(About this task)
Go over the data below and say how many lines hold the word "yang". Only the number is needed.

(Entries taken from a collection)
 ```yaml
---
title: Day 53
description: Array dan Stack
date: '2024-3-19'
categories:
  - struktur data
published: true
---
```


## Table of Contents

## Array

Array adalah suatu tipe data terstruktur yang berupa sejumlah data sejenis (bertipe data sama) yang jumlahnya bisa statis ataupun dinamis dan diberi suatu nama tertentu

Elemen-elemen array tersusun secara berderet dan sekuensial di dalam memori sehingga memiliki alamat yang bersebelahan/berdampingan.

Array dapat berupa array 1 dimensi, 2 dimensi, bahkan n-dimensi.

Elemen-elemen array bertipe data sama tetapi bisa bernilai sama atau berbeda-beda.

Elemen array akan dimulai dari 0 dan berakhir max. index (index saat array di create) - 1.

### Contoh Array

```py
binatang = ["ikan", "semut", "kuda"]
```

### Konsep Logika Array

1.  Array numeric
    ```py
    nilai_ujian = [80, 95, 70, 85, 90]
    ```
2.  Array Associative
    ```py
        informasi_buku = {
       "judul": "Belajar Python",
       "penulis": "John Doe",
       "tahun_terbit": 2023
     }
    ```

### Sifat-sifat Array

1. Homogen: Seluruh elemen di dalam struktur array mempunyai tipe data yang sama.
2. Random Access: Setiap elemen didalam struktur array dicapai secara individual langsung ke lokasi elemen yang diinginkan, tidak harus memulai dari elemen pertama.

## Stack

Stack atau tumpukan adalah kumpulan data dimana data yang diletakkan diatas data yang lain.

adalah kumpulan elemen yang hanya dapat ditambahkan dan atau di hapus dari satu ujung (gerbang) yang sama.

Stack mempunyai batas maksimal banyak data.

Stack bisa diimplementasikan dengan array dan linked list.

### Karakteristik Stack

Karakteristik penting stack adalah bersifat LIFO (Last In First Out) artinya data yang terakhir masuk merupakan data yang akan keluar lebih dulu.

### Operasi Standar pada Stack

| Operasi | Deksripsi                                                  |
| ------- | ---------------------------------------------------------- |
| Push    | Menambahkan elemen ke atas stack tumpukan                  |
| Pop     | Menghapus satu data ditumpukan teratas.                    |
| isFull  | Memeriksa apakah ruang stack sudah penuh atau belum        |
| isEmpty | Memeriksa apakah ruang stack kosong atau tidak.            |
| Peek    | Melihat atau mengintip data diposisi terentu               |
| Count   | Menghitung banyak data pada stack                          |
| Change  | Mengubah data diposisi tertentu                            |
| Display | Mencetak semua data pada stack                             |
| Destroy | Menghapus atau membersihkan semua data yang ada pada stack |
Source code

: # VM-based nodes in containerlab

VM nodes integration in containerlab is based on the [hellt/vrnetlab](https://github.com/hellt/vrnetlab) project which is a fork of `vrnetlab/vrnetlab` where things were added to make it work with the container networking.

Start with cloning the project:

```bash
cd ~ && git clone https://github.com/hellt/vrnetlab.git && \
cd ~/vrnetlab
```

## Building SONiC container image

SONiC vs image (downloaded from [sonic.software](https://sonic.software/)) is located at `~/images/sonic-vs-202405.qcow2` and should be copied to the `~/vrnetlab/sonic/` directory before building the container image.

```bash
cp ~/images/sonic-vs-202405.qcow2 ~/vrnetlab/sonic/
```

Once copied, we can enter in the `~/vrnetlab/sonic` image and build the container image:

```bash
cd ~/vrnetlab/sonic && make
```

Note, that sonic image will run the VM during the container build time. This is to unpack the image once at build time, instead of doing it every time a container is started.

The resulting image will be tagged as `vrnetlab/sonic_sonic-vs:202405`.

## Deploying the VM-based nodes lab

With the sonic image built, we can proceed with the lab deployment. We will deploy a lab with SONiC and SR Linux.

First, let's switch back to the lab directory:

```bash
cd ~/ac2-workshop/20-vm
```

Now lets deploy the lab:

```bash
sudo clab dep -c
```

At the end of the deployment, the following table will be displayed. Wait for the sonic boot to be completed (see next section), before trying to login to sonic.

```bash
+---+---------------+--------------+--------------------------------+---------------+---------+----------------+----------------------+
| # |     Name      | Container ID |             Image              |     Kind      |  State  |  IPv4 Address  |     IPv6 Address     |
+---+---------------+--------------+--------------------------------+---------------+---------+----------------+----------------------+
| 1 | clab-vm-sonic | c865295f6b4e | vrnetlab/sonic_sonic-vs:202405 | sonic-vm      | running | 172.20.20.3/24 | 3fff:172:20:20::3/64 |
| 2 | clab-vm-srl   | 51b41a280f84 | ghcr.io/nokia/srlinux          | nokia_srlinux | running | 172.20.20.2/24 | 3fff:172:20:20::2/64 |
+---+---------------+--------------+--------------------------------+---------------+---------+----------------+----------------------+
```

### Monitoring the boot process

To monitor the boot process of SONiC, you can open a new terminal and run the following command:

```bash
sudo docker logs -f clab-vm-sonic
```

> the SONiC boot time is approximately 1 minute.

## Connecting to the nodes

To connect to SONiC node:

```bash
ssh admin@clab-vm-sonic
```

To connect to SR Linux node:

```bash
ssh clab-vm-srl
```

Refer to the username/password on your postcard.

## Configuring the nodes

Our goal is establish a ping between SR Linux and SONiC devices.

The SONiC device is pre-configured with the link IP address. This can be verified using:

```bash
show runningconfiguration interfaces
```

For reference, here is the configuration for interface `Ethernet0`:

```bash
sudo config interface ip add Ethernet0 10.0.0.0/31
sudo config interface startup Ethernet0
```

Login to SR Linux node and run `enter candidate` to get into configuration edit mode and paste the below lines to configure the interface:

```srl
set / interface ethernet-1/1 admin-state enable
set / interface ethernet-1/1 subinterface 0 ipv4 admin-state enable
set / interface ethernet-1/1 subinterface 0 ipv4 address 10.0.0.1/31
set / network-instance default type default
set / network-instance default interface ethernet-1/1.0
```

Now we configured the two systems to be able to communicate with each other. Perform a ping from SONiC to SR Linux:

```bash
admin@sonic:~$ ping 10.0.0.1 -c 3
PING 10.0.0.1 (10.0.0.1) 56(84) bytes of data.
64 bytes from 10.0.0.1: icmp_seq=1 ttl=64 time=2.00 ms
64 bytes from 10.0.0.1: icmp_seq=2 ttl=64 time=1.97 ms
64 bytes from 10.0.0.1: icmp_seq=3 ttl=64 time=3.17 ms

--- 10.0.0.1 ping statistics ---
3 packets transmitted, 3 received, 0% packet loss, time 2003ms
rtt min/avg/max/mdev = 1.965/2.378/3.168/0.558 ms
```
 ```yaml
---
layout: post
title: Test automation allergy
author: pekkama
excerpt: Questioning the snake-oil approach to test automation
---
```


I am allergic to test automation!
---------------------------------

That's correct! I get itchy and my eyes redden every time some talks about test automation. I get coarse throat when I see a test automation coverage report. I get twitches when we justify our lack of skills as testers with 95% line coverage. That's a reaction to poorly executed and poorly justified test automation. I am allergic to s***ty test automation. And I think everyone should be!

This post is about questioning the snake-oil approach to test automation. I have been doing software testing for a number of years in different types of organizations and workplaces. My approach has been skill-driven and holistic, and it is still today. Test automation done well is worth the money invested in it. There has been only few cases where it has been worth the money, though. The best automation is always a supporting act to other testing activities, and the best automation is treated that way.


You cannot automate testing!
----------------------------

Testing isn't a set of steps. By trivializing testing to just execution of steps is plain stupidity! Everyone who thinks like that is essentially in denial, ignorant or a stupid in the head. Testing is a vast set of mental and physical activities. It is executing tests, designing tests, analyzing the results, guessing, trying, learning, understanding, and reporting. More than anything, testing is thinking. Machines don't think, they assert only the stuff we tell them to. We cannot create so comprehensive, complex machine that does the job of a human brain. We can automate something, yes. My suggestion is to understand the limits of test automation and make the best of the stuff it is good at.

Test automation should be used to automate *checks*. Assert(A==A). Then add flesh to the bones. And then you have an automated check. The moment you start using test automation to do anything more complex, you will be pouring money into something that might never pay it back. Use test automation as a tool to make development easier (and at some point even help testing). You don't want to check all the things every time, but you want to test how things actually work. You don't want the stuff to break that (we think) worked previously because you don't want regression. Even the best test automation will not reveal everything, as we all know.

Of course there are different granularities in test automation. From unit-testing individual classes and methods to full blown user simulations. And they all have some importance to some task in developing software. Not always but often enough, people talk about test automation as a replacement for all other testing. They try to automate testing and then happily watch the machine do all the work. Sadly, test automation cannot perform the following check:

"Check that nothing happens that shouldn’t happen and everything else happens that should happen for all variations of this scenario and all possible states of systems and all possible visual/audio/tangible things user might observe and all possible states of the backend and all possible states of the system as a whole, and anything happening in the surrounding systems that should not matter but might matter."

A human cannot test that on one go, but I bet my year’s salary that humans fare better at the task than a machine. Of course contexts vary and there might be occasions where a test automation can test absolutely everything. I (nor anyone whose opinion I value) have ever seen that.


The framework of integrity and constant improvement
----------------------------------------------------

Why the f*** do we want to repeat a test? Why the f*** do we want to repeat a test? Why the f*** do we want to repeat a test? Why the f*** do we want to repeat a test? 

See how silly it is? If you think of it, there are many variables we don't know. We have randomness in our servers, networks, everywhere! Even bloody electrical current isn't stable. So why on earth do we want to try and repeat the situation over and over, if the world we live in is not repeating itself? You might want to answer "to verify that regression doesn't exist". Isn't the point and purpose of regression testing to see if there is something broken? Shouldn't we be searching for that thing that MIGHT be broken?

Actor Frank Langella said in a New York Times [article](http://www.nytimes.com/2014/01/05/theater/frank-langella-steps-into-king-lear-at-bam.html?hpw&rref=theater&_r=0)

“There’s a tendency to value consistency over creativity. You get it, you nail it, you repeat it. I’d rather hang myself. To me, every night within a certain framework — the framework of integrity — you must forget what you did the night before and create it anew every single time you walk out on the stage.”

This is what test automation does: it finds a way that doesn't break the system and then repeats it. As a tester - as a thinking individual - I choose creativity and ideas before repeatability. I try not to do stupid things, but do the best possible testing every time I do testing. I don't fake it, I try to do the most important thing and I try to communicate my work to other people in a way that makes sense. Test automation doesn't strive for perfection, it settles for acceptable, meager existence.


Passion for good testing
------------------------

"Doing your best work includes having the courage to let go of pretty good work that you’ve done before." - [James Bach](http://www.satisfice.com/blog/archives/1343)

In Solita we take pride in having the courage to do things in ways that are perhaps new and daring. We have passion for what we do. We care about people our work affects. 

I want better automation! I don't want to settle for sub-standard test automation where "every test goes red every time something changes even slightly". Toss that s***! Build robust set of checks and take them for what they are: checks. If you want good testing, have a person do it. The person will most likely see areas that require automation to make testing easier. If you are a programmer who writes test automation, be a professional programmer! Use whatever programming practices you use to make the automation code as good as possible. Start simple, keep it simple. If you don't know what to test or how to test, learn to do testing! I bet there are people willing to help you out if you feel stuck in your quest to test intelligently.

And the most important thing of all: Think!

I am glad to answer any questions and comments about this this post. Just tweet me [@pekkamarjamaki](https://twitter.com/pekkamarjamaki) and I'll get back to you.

(Solution below)
8